The OT operation model
Every edit is encoded as a structured operation. The simplest set:
type Op =
| { type: 'insert', pos: number, text: string }
| { type: 'delete', pos: number, len: number }
| { type: 'retain', len: number } // skip N chars unchanged
For rich text (bold, italic, links, embeds), operations carry attributes:
type RichOp =
| { type: 'insert', pos: number, text: string, attrs?: { bold?: bool, link?: string } }
| { type: 'format', pos: number, len: number, attrs: {...} }
| { type: 'delete', pos: number, len: number }
The key insight is that operations compose linearly: a document is "starting from empty, apply this list of ops in order."

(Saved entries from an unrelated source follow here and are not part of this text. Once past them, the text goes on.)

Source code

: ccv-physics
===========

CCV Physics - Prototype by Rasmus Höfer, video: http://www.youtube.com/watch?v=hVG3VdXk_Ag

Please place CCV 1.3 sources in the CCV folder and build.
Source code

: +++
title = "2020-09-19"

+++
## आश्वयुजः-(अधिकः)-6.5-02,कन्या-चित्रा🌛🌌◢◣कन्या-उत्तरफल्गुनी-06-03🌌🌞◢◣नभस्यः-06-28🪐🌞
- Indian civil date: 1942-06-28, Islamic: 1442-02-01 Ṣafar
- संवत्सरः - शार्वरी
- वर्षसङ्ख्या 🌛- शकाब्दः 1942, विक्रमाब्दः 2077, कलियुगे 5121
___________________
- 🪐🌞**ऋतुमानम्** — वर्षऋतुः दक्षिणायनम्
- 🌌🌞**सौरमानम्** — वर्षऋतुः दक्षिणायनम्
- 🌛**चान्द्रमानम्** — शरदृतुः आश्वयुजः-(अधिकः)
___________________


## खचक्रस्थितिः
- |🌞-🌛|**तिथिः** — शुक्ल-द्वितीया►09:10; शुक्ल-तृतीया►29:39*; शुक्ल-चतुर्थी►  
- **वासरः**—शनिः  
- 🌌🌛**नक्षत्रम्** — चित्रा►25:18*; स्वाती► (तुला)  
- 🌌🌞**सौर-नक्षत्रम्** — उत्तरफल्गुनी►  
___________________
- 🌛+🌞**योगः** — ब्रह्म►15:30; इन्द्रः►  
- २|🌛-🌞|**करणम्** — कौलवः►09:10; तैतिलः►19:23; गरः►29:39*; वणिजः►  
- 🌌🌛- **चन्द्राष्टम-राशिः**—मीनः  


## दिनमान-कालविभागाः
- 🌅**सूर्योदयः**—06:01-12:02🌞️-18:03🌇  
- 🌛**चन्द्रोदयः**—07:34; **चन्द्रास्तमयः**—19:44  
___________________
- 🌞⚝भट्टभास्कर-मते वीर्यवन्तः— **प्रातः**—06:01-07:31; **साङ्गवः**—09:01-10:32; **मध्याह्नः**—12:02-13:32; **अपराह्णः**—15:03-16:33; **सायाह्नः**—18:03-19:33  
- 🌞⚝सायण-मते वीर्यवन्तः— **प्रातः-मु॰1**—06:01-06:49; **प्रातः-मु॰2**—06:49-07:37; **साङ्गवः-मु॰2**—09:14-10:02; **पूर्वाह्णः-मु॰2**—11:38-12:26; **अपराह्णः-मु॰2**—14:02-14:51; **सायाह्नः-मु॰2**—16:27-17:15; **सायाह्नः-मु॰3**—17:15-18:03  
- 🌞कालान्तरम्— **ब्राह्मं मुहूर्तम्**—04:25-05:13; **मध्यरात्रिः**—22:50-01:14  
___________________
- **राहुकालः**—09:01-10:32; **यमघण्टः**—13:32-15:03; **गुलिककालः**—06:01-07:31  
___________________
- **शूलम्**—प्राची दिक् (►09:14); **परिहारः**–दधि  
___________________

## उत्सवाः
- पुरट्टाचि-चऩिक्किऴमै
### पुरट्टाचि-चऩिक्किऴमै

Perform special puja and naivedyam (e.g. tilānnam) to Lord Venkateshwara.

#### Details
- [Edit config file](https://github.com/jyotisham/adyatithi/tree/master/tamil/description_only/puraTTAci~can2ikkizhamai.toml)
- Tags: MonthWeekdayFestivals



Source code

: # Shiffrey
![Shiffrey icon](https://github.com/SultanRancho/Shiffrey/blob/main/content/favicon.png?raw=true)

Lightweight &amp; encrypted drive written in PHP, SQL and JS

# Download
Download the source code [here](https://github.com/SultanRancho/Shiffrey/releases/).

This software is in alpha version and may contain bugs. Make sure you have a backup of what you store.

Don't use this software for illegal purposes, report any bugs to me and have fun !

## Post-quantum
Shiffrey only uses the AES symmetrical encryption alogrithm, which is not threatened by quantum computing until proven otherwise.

The transformation function
For each pair of operation types, there's a transform(a, b) function that returns (a', b') such that applying a then b' produces the same result as applying b then a'. This is the math that lets the server reorder concurrent operations safely.
// Simplified — real impl handles all op-type pairs
function transform(a: Op, b: Op): [Op, Op] {
if (a.type === 'insert' && b.type === 'insert') {
// tie-break: a's user_id wins
if (a.pos < b.pos || (a.pos === b.pos && a.user < b.user)) {
return [a, { ...b, pos: b.pos + a.text.length }];
} else {
return [{ ...a, pos: a.pos + b.text.length }, b];
}
}
// insert vs delete, delete vs delete, format vs anything...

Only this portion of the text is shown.